All lines of the entries with "esta" in them must be listed.

▶ _Dataset entries_:

Start of Block

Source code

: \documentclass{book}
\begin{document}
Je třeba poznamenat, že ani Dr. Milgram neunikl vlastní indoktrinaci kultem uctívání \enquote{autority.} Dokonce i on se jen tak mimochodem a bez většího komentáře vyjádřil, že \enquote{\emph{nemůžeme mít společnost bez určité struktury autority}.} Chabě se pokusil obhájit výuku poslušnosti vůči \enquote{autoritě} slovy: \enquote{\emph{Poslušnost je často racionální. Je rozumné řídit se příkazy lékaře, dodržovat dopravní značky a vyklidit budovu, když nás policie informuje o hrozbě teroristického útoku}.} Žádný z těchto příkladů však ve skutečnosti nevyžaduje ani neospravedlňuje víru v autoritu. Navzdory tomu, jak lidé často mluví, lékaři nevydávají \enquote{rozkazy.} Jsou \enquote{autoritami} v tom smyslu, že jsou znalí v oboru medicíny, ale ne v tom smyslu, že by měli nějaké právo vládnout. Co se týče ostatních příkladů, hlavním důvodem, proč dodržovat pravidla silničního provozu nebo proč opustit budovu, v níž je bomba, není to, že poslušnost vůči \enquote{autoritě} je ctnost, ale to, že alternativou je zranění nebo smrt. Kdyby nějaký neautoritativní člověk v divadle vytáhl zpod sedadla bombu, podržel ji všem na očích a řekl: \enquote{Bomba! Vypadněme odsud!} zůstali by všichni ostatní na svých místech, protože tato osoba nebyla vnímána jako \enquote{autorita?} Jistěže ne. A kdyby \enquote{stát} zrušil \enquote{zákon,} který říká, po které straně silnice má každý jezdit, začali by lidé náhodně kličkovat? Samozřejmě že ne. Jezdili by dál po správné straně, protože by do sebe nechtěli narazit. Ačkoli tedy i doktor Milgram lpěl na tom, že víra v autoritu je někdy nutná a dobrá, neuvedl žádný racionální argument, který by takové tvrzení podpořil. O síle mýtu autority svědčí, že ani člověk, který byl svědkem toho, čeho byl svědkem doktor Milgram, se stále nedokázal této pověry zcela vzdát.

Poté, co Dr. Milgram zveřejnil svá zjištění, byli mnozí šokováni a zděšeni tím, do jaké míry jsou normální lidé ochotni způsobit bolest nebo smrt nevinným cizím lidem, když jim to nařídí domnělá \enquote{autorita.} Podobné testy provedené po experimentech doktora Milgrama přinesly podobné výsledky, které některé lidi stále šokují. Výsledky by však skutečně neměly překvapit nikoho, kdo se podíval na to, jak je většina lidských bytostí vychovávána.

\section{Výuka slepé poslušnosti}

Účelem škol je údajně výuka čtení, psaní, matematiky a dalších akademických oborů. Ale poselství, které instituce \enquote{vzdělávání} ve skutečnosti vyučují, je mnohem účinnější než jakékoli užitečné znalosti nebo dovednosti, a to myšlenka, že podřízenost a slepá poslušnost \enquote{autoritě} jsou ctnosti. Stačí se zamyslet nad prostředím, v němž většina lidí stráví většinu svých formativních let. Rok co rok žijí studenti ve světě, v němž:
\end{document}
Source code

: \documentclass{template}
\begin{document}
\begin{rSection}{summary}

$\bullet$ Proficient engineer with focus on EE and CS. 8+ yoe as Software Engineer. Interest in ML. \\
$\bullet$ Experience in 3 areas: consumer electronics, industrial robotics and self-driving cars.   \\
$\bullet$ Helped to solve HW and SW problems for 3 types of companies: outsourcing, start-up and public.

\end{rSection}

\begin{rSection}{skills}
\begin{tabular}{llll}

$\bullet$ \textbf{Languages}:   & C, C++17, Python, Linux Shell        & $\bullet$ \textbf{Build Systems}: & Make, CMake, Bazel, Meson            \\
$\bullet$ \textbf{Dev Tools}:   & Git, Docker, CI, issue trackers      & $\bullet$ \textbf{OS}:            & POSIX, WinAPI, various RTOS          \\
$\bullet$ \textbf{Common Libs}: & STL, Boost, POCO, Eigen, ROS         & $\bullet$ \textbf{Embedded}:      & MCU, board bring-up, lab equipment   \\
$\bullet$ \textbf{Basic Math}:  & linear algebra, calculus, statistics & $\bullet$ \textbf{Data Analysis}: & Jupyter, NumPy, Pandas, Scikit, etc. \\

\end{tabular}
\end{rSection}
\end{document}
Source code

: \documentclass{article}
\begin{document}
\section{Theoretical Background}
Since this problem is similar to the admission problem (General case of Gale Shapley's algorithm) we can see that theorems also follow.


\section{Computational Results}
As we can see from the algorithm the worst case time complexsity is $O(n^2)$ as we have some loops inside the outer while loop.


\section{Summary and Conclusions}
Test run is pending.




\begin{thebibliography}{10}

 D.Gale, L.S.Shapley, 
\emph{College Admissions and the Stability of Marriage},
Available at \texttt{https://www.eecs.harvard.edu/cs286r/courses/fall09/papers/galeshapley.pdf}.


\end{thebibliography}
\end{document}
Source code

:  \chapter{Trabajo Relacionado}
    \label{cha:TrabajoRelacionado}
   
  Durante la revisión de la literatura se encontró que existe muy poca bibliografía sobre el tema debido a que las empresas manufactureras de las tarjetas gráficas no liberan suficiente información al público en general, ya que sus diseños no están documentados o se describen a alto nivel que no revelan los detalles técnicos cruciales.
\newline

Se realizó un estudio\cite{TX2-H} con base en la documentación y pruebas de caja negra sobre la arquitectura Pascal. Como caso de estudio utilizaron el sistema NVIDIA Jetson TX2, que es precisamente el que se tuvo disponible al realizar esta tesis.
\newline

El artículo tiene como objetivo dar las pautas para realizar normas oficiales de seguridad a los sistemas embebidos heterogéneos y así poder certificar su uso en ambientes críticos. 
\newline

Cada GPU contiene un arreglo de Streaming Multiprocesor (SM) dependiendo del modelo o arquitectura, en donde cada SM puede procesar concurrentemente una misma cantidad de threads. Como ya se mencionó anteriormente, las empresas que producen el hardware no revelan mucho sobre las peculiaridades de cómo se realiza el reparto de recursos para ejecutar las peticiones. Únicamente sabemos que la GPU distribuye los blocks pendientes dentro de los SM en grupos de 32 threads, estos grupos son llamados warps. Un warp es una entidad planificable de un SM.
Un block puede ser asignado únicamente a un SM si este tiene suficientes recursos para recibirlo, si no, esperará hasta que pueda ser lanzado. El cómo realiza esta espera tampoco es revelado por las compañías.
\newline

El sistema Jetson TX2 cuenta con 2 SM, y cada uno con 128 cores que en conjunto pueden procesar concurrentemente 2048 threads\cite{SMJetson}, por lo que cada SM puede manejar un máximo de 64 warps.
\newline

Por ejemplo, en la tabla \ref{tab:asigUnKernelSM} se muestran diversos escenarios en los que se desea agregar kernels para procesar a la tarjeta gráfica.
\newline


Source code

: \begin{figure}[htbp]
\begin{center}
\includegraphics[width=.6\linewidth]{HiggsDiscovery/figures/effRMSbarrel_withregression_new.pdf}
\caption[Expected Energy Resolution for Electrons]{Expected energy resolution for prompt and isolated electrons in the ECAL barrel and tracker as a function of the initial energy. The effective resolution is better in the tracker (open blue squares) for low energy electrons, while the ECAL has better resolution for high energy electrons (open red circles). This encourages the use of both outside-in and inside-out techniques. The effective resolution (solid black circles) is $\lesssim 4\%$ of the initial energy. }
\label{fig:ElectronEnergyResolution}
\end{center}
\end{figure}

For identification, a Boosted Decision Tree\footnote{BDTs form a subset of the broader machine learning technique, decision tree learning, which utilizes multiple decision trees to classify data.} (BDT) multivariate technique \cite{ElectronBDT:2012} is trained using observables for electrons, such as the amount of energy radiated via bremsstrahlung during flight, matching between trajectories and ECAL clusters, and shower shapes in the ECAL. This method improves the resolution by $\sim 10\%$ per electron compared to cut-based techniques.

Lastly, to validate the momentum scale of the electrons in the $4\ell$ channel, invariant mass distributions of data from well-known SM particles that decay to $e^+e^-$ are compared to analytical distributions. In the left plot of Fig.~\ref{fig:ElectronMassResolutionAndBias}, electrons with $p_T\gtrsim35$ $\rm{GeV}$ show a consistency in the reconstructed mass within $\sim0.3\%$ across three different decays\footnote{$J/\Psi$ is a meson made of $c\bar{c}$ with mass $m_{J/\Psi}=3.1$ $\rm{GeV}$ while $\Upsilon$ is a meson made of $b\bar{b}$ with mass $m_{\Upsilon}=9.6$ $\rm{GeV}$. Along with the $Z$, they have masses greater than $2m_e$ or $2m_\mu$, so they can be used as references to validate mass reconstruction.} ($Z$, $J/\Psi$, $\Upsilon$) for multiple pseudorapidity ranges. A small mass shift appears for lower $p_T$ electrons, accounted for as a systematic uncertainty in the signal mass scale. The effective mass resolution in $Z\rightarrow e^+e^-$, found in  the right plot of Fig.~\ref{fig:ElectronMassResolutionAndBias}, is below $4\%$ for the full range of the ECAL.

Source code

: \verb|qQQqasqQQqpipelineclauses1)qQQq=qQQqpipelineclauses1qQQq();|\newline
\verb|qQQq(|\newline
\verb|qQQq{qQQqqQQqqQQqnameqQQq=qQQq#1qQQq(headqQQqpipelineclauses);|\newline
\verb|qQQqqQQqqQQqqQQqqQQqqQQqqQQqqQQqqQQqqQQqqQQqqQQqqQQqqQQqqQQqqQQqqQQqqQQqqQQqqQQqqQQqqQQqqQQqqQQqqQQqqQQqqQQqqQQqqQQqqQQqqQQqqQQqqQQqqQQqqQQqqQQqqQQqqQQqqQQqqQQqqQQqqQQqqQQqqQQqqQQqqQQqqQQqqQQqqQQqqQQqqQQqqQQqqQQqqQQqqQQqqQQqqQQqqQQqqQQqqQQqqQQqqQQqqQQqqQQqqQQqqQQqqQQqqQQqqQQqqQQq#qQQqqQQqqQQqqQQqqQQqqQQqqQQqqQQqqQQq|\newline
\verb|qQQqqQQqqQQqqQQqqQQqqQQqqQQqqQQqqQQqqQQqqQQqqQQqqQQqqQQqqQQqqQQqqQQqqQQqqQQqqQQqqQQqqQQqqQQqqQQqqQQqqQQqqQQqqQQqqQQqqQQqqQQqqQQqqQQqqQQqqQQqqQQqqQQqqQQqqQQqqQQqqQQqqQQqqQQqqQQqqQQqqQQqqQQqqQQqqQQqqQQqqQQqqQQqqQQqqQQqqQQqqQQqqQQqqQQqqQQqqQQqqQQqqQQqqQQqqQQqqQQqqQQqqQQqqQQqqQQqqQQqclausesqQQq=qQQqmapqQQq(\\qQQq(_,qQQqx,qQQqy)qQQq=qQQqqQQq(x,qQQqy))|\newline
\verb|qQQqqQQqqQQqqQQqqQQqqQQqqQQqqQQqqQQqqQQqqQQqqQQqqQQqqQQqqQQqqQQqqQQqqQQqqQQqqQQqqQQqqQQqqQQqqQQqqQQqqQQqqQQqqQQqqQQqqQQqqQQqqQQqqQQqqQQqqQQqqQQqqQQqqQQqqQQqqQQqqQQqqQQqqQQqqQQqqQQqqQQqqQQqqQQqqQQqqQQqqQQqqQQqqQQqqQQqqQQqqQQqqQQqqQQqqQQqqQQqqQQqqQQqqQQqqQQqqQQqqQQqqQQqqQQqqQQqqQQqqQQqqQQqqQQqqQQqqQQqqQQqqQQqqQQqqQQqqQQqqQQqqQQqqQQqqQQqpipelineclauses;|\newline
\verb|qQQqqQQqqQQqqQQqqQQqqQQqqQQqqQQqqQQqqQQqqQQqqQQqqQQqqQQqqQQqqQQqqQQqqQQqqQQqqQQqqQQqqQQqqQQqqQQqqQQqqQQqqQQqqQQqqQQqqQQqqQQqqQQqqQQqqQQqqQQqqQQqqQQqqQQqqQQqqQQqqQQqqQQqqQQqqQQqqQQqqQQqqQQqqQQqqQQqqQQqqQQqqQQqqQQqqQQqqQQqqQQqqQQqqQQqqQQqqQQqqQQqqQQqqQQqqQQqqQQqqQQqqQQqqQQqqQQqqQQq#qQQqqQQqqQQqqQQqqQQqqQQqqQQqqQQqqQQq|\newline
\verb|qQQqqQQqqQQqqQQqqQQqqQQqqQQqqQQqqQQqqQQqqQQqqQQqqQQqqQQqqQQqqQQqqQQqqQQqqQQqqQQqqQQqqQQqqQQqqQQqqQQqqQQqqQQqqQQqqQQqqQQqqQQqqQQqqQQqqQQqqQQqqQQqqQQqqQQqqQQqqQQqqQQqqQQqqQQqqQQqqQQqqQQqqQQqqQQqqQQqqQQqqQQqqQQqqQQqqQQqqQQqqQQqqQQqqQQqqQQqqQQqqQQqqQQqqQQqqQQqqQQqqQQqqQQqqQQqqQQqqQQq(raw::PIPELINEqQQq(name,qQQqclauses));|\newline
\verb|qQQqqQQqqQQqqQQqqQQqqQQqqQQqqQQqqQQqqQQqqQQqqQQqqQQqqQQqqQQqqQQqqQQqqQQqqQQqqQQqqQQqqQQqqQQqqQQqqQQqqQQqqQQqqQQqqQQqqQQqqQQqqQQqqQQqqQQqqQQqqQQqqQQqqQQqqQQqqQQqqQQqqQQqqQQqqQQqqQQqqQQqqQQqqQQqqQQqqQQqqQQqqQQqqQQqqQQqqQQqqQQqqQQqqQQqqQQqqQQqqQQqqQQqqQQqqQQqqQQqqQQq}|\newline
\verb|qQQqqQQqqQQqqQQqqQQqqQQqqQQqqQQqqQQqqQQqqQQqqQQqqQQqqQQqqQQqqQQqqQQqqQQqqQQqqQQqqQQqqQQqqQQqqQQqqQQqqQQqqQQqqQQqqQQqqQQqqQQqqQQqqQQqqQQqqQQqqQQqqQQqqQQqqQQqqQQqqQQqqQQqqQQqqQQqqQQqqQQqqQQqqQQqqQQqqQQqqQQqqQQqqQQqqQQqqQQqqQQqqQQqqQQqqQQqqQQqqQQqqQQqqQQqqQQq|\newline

End of Block

▶ _PROBLEM SOLUTION_:
Se realizó un estudio\cite{TX2-H} con base en la documentación y pruebas de caja negra sobre la arquitectura Pascal. Como caso de estudio utilizaron el sistema NVIDIA Jetson TX2, que es precisamente el que se tuvo disponible al realizar esta tesis.
Un block puede ser asignado únicamente a un SM si este tiene suficientes recursos para recibirlo, si no, esperará hasta que pueda ser lanzado. El cómo realiza esta espera tampoco es revelado por las compañías.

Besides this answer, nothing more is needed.